Posted by on February 18, 2022

            It was a dark and stormy night.

            No, really.

            Thursday, February 17, leading into Friday, February 18 was by no stretch of the imagination a good night for me.  It began at midnight.  I was suddenly awakened by Karlyn shaking my arm.  I jumped awake.  A bright light was shining in my face (the flashlight on her cell phone).  “Daddy, I hear a creaking noise in the attic.  I think somebody’s up there.”

            Now, we’re talking about a 20-year-old woman.  How in the name of all that’s sacred she could even conceive of anyone being in our attic is beyond me.  The only access to the attic is by way of the pull-down steps in our hallway.  The only windows in the attic are at either end of the house and are blocked by exhaust fans.  To imagine someone bringing an extension ladder to our home for the sole purpose of dismantling a fan in order to get into our house … well, you can see how ridiculous this was getting.  Still, nothing would do except my standing in her bedroom until the “creaking” noise sounded off (which I never really did hear).  I even pulled the steps down so I could do a 360 from the top step and then let Karlyn take a look for herself. 

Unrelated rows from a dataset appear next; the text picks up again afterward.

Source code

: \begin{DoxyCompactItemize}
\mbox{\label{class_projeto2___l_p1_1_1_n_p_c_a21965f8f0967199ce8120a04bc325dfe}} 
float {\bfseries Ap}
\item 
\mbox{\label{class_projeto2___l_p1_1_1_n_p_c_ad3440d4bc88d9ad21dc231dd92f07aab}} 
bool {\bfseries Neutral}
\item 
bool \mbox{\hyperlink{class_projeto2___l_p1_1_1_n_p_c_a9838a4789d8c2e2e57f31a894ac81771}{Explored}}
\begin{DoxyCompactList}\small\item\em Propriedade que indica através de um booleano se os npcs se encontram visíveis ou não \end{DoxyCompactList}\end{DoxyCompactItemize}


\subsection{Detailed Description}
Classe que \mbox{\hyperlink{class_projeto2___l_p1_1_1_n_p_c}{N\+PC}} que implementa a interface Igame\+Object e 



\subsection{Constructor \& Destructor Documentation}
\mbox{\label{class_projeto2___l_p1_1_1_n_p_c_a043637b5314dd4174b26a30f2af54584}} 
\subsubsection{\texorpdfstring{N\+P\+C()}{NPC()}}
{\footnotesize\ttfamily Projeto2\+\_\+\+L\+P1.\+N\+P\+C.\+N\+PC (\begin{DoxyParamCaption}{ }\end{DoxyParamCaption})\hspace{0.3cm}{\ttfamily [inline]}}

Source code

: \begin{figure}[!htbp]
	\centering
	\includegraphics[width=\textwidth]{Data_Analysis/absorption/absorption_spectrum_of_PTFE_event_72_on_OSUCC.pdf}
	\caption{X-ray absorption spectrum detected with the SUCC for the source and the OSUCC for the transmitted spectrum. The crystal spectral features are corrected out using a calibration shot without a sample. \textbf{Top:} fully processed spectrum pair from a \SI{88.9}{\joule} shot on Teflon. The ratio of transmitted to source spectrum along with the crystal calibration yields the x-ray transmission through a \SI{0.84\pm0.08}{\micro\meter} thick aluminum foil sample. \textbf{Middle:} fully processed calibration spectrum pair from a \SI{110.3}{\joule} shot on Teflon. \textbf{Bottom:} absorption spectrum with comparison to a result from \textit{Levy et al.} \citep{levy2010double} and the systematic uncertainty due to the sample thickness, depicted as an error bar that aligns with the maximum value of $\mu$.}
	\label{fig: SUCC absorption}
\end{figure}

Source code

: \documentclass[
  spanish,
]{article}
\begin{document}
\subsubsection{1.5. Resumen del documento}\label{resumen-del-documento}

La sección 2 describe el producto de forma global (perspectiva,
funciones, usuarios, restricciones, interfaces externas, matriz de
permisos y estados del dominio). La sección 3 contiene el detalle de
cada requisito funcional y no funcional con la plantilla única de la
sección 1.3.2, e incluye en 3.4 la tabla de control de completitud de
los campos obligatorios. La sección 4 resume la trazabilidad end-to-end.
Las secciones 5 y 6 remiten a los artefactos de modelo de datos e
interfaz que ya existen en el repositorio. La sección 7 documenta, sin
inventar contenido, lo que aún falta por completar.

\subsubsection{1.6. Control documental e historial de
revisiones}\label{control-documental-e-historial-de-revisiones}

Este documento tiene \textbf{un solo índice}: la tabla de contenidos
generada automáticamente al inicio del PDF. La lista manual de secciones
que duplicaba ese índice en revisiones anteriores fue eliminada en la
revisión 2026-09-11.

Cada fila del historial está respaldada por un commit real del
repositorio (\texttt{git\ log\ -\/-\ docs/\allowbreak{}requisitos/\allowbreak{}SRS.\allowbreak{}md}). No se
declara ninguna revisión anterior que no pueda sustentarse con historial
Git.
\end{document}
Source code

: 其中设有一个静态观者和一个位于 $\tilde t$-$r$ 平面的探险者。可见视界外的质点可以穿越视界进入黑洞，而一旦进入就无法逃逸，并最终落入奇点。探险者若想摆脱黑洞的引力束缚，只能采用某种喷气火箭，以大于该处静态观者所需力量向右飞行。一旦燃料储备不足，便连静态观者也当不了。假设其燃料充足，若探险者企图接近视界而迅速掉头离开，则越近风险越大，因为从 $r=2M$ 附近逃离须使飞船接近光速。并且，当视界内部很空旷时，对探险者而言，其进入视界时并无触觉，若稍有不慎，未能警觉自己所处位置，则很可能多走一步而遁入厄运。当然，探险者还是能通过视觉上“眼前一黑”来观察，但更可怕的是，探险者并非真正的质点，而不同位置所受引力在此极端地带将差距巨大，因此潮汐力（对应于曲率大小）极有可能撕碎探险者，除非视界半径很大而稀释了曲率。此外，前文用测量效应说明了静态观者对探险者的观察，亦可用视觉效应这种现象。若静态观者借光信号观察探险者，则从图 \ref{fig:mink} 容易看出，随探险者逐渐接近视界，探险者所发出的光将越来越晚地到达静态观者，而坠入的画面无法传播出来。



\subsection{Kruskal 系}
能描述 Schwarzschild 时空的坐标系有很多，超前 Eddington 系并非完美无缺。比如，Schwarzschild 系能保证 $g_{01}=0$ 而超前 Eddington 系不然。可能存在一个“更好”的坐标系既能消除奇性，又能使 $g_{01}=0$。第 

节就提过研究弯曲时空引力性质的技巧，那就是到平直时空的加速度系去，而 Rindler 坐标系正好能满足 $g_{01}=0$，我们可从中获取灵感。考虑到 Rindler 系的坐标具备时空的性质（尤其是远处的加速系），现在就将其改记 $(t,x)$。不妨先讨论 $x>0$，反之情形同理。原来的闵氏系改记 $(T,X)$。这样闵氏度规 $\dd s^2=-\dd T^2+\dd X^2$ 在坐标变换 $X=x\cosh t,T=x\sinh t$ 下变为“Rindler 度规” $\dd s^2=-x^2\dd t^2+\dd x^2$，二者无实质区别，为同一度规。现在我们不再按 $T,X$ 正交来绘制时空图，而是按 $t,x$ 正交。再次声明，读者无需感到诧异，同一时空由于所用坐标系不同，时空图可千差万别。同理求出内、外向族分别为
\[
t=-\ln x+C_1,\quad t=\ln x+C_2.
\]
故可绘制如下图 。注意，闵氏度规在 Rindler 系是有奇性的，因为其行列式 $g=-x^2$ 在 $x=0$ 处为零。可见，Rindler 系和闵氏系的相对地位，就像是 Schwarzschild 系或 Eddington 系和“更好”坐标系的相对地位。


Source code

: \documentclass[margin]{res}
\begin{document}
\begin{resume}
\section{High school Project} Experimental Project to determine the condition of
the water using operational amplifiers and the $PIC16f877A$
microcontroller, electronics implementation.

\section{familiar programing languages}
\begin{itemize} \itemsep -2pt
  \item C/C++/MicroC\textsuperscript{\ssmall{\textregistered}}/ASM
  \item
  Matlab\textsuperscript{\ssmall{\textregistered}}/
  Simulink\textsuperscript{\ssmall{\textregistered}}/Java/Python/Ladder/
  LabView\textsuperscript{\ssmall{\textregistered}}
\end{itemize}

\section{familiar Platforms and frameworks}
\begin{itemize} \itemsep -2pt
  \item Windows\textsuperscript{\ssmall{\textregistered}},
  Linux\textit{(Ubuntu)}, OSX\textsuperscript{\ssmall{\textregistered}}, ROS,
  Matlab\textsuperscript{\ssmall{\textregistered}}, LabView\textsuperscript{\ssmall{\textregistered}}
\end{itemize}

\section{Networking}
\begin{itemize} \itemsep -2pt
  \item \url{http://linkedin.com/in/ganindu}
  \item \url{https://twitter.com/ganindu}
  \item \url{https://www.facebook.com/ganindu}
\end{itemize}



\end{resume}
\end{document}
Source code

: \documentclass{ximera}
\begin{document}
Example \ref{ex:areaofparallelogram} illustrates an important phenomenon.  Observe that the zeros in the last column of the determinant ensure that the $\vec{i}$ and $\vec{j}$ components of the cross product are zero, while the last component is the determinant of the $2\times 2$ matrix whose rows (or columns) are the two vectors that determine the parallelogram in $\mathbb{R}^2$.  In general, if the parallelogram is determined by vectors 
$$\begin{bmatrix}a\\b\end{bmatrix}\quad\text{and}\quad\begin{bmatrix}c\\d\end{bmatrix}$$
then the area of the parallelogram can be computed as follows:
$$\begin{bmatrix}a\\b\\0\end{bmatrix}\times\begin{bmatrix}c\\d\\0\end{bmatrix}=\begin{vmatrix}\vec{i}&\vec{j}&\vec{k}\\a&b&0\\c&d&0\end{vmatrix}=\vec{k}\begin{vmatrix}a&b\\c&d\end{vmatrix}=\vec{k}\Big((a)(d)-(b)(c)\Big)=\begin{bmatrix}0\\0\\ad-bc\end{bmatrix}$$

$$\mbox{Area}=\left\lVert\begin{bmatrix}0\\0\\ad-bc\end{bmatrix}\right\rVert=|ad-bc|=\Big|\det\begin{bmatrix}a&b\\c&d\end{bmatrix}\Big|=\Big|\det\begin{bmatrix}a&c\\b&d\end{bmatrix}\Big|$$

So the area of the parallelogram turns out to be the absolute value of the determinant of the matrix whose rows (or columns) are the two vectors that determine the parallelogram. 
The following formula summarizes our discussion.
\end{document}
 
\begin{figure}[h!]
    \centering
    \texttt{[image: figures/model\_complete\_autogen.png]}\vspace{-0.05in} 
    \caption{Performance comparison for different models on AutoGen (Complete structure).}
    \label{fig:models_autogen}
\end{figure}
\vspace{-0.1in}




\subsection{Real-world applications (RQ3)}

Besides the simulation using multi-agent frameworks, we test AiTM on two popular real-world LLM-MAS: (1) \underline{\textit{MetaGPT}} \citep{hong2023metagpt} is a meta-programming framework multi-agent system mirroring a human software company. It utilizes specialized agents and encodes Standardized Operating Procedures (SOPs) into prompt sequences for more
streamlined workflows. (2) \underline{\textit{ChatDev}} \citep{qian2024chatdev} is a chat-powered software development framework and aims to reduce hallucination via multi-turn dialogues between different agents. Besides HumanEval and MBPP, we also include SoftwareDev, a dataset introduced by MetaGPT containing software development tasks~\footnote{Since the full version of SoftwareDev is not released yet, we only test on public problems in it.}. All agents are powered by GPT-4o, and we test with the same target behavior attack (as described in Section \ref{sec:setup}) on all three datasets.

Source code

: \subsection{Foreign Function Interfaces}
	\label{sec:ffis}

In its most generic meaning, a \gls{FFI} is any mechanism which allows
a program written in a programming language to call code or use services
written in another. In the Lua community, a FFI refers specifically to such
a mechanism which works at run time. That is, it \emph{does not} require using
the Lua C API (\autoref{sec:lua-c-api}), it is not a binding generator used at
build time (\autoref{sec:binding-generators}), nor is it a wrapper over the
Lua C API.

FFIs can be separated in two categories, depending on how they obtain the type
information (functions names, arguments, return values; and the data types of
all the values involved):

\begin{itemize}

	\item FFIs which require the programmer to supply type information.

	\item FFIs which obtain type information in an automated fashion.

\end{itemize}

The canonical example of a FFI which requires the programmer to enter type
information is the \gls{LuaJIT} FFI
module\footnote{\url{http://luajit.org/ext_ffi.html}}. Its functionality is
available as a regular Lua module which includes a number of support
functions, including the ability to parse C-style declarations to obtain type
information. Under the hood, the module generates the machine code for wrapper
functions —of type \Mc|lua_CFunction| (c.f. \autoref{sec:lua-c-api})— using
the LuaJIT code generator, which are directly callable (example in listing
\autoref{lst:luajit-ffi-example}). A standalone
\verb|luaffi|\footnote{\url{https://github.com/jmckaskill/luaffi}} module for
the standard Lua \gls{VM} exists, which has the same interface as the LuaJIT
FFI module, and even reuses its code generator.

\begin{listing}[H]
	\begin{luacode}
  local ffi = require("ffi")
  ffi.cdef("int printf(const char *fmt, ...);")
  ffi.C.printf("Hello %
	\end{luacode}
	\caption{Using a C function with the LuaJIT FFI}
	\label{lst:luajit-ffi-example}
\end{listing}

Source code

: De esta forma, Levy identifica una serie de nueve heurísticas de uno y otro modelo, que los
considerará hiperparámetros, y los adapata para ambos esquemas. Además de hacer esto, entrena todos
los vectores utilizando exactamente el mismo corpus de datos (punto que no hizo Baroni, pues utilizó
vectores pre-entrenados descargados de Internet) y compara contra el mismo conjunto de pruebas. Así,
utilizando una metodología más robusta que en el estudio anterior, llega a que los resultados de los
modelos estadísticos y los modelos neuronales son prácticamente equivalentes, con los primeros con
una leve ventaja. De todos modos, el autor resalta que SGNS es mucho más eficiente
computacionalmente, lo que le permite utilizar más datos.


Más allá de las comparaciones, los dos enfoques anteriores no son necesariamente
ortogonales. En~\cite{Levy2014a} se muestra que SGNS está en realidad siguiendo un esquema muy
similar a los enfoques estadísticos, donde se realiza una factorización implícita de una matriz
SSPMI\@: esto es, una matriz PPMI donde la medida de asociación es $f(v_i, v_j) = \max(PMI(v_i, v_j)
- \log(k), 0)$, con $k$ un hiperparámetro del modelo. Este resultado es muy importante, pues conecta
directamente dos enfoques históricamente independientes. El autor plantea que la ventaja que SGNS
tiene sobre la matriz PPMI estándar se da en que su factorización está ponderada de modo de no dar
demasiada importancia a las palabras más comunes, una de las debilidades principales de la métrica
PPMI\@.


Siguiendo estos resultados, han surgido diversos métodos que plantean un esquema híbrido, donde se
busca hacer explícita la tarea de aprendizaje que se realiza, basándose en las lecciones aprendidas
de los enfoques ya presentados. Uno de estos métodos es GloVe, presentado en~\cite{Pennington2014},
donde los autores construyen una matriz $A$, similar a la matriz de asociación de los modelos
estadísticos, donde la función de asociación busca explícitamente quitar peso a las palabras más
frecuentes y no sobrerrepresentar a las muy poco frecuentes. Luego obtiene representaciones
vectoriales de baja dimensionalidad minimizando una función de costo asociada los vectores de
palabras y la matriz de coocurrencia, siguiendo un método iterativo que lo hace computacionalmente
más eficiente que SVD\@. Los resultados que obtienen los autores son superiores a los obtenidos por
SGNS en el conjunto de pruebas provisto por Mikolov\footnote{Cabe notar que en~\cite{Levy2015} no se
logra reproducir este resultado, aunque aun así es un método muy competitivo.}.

            A storm had arrived in our area by this time, and the wind was excessive as was the rain.  The wind was stronger than any storm we had had in recent memory.  It blew the lid off the storage bin on our front porch and then blew the bin with the cushions in it to the far corner of the porch.  There was also a considerable amount of rain off and on.  I told Karlyn that she was probably hearing the rain on the roof or, possibly, rain that the wind was blowing in thru the window and hitting the plastic storage bins that are fairly close to it.  That seemed to settle her.

            Somewhere around 4:00 AM, I heard a loud crash.  “That wasn’t thunder,” I said into thin air since nobody else was awake enough to hear me.  I looked outside and found that the wind had blown my trash and recycling bins over.  I grabbed my coat, hat, and Slogger shoes and ran outside to retrieve what recycling hadn’t already blown down the street.  I set the bins back up, came inside, and heard the wind pick up again.  Sure enough, fifteen minutes later, the bins were on their backs.  So this time, after picking up what I could retrieve, I moved the bins to between our two cars, figuring that I could move them to the curb before I headed off to the fitness center later on.

            When I got up around 6:00 AM, the storm appeared to have moved on.  Put my coat, hat, and shoes back on and moved the bins to the curb after I took Kianna (Evelyn’s service dog) for her morning walk.  No sooner had we come back in the house than near-hurricane-force winds blew thru, accompanied by torrential rains!  Wind and rain that blew the bins over again!  I was grateful for the timing in that I was able to get Kianna outside and back in mere minutes before this last wave of wind and rain arrived.  But I was getting more than slightly irritated with having to rescue the trash and recycling bins.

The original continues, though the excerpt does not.